Sandie Howie takes top Scottish accolade

Scottish pig producer Sandy Howie has been presented with the 2014 Ed Rainy Brown Memorial Award. He received the accolade from Katy Rainy Brown at the Scottish Agricultural Organisation Society (SAOS) Annual Conference Dinner on January 30.

Ed Rainy Brown was chief executive of the NFU Scotland and SAOS, and both organisations got together to sponsor the award in his memory, following his tragic death in 2003. The award is presented annually to an individual in the farming, forestry, aquaculture or associated industries who has made an exceptional contribution within their specific field.

Mr Howie stepped down as chairman of Scottish Pig Producers last year and an unprecedented number of nominations were received suggesting that his vision and commitment to co-operation in the industry should be recognised. He joined the board of Scottish Pig Producers in March 2000 and was appointed chairman in May 2004. His tenure as chairman coincided with a time of fundamental change in the Scottish pig industry and Mr Howie’s guidance, determination and passion helped to steer the industry through some very difficult times.

During Mr Howie’s chairmanship, Scottish Pig Producers secured a contract with Asda that brought stability to the Scottish pig market, and a joint marketing venture with Progressive Lean Pigs in Northern Ireland saw a huge increase in turnover. He was also instrumental in work with the SSPCA to set up the SSS Pork animal welfare scheme and improving the overall health of the Scottish pig herd through Wholesome Pigs Scotland, which he chaired from 2000. He has also held positions on the NFUS Pigs Committee and SAOS Council.

Tributes to Mr howie’s work on behalf of the co-op members were led by NFUS vice president Allan Bowie who announced the winner.

“Sandy Howie is one of the finest and most successful supporters of co-operation in the Scottish farming sector,” he said. “In his years in the chair at Scottish Pig Producers, he steered members through some turbulent times in the marketplace, navigated the closure of large pig processing sites in Scotland and helped put in place a major retailer deal that had a significant impact on the fortunes of his co-op members.

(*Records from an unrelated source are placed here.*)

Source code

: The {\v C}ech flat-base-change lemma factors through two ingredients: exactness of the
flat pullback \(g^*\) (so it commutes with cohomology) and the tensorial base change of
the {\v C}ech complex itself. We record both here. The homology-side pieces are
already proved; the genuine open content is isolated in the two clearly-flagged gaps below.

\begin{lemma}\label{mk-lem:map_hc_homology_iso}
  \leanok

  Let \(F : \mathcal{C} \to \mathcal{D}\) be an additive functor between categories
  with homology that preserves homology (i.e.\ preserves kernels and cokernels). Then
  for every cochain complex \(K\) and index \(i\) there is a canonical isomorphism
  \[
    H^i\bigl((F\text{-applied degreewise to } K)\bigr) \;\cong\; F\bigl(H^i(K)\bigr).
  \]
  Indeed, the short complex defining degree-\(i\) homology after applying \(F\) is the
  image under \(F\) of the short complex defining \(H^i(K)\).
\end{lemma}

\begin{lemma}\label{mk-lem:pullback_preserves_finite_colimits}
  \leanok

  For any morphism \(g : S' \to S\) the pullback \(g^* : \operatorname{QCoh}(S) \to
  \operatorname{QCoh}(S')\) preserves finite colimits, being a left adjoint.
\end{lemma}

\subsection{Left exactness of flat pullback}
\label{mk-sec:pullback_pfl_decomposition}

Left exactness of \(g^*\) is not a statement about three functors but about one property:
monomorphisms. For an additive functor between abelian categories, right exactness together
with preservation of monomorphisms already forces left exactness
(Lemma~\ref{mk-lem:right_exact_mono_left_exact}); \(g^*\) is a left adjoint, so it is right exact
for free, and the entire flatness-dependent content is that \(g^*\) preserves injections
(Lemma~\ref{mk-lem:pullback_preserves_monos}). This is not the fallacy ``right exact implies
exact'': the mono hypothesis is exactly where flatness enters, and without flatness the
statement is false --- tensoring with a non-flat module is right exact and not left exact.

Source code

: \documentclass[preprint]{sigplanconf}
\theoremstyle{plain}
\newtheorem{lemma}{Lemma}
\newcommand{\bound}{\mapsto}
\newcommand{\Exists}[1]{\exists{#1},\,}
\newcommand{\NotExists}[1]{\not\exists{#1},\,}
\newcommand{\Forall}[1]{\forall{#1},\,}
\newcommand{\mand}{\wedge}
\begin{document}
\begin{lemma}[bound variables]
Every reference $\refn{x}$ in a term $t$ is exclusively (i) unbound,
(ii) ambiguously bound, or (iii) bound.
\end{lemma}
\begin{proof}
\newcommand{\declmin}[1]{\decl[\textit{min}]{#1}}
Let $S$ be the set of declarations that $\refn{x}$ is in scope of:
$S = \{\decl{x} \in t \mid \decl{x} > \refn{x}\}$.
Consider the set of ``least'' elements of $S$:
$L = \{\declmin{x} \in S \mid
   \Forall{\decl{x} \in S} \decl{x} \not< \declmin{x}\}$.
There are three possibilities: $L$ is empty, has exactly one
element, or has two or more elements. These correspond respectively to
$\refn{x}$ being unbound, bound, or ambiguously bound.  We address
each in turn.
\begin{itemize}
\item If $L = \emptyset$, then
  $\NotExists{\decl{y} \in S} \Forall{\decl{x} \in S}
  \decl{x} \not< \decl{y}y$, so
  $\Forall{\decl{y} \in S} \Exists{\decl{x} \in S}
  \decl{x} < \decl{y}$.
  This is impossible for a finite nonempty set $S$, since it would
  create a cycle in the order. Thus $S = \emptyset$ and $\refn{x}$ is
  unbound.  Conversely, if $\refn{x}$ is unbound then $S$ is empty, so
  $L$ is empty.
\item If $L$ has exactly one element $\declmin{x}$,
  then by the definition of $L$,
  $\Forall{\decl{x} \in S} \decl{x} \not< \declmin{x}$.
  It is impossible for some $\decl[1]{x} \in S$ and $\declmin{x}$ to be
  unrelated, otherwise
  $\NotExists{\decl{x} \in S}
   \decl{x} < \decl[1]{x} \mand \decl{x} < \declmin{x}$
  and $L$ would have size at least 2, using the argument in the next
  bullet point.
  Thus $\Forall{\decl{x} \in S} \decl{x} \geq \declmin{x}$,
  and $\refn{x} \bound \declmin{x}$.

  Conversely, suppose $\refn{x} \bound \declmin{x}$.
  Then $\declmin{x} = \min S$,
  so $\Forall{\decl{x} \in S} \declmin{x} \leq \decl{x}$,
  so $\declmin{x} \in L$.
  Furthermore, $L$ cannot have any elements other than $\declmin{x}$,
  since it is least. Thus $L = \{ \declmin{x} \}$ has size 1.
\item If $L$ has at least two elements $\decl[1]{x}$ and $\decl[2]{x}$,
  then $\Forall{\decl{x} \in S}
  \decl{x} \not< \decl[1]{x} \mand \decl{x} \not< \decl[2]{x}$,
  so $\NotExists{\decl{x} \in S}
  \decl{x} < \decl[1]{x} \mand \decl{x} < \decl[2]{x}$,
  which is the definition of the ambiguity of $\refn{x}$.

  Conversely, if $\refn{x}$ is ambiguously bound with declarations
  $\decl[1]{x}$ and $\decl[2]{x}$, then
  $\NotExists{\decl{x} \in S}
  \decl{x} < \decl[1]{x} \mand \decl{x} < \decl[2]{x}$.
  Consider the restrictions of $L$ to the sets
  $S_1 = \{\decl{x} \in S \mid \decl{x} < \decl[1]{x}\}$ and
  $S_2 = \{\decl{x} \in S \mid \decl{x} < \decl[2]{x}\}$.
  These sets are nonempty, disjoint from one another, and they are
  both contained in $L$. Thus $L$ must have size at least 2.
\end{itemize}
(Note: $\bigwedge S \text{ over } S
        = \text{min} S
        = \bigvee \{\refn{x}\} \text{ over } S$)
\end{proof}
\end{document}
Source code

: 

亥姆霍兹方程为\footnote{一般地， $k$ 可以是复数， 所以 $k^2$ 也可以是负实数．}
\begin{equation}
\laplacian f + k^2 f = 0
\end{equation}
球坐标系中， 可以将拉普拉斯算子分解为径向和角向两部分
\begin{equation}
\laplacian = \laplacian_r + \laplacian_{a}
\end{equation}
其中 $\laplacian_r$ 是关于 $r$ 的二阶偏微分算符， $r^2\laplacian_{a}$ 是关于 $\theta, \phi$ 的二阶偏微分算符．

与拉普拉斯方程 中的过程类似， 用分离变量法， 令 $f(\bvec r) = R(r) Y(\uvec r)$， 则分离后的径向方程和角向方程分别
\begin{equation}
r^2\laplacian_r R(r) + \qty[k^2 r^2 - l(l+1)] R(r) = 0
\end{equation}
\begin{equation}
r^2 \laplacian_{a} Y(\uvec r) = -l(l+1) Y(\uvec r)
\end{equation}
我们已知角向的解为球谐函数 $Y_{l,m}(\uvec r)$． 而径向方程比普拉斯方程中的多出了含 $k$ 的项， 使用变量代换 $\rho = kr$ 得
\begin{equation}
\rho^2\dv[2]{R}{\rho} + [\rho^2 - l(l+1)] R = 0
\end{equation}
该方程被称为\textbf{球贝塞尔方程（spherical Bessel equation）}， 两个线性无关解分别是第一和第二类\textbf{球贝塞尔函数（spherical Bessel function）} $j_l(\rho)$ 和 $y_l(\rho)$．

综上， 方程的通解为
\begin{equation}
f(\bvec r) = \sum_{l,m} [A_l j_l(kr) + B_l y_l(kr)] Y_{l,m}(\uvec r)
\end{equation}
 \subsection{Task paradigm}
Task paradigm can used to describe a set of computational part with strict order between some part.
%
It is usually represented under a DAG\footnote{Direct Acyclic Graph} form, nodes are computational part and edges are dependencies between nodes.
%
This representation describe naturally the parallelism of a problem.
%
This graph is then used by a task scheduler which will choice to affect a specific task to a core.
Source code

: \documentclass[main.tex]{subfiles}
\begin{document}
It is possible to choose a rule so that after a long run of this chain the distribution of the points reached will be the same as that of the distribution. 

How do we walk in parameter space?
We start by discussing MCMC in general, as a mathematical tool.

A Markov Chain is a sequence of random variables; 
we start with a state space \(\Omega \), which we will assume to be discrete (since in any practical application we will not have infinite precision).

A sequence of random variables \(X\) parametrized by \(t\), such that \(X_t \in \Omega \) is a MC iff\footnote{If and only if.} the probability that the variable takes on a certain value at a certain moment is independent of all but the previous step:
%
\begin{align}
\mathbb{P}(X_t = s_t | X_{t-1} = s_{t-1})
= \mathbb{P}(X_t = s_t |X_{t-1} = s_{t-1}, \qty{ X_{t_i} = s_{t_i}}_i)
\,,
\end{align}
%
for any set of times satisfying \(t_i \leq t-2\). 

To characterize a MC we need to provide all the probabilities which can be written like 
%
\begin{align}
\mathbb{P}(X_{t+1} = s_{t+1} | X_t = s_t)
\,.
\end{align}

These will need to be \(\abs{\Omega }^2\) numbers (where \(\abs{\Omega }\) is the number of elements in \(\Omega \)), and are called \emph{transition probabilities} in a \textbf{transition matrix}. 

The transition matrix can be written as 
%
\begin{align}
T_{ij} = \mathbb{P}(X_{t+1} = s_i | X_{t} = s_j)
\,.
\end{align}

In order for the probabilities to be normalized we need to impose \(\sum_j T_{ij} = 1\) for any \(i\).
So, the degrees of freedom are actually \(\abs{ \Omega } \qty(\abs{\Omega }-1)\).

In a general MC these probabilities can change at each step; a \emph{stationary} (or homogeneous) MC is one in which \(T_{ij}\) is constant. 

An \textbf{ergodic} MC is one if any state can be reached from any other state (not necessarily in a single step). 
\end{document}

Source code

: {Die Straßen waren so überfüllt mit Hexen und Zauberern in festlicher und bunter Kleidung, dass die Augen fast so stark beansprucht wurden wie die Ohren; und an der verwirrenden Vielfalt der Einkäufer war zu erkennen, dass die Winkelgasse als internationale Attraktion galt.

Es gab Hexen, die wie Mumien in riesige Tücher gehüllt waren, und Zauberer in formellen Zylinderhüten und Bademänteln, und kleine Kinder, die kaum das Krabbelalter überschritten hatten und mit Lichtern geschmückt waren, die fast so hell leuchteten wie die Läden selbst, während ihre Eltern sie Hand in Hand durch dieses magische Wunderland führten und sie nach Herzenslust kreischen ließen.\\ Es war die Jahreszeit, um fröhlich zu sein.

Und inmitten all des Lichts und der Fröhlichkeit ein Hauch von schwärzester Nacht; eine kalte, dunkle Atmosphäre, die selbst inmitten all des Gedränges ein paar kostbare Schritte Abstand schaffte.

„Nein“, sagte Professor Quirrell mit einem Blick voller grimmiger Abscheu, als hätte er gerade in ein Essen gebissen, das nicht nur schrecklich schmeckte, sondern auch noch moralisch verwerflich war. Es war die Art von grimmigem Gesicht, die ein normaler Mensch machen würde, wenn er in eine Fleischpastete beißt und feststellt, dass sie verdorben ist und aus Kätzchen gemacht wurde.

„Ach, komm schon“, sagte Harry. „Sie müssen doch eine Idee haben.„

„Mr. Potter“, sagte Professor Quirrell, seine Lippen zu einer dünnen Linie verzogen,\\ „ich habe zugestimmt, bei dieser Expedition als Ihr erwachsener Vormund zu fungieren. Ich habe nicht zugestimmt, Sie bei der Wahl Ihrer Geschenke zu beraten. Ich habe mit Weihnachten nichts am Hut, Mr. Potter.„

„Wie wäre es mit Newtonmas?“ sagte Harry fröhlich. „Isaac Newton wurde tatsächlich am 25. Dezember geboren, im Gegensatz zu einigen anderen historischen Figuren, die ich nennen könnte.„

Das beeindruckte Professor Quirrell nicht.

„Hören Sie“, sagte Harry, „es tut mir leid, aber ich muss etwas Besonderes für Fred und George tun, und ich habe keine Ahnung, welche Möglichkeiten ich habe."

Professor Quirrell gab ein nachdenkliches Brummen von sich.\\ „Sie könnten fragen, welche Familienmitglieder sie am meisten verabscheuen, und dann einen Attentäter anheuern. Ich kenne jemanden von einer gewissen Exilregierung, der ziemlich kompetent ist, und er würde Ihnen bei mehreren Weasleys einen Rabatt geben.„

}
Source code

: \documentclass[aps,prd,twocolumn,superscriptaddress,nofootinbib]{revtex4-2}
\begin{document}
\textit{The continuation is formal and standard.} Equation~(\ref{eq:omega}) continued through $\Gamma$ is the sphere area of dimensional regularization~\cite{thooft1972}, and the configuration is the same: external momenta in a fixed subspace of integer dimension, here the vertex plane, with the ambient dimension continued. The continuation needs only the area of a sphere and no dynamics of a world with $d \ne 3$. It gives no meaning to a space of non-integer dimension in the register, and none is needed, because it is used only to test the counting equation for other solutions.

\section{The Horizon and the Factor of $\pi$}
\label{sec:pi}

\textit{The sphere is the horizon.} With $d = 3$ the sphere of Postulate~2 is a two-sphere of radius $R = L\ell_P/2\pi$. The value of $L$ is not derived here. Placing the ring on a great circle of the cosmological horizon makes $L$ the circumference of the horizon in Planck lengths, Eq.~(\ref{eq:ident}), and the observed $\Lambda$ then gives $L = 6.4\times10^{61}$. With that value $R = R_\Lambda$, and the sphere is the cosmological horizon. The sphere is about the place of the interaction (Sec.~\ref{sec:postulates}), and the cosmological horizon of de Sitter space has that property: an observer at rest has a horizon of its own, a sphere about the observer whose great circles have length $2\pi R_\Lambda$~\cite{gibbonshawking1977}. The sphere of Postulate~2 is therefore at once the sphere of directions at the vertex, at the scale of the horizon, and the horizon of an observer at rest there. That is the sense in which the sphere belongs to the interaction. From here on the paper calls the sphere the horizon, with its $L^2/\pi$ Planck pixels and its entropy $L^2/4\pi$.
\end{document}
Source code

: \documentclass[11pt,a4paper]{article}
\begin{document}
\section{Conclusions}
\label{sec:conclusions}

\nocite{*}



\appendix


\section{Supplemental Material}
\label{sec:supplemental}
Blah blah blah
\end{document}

“The co-operative structure that Sandy has helped to put in place means that we still have a pig sector in Scotland that we can be positive about and proud of.  As a measure of that success, seeing Northern Irish producers also recognising the business benefits from being part of the SPP model should give Sandy a tremendous sense of achievement.”

SAOS chairman Andrew Peddie agreed that Mr Howie’s contribution to the entire Scottish pig industry has been immense.

“He spoke at our SAOS conference a couple of years ago about how co-operation could help farmers create a negotiating position in an industry dominated by plc processors and supermarkets,” he said. “Strategies like these that Sandy helped set up delivered just such a position for SPP members.

“He has never been known to rest on his laurels and constantly seeks improvements and new initiatives to improve the whole supply chain. In a year where the SAOS conference theme is ‘Growth and Resilience through Co-operation’, Sandy provides the perfect example of how to go about this.”

Mr Howie started his pig business with a few sows in a rented pig unit in 1988, before purchasing Baluss, a 200-acre farm near Mintlaw in 1991. Last year he completed a new unit, with state-of-the-art pig management systems, that generates its own electricity through wind and solar power, and maximises the fertiliser benefits of the slurry. This new unit is capable of producing 9,000 finished pigs each year for the Scottish market.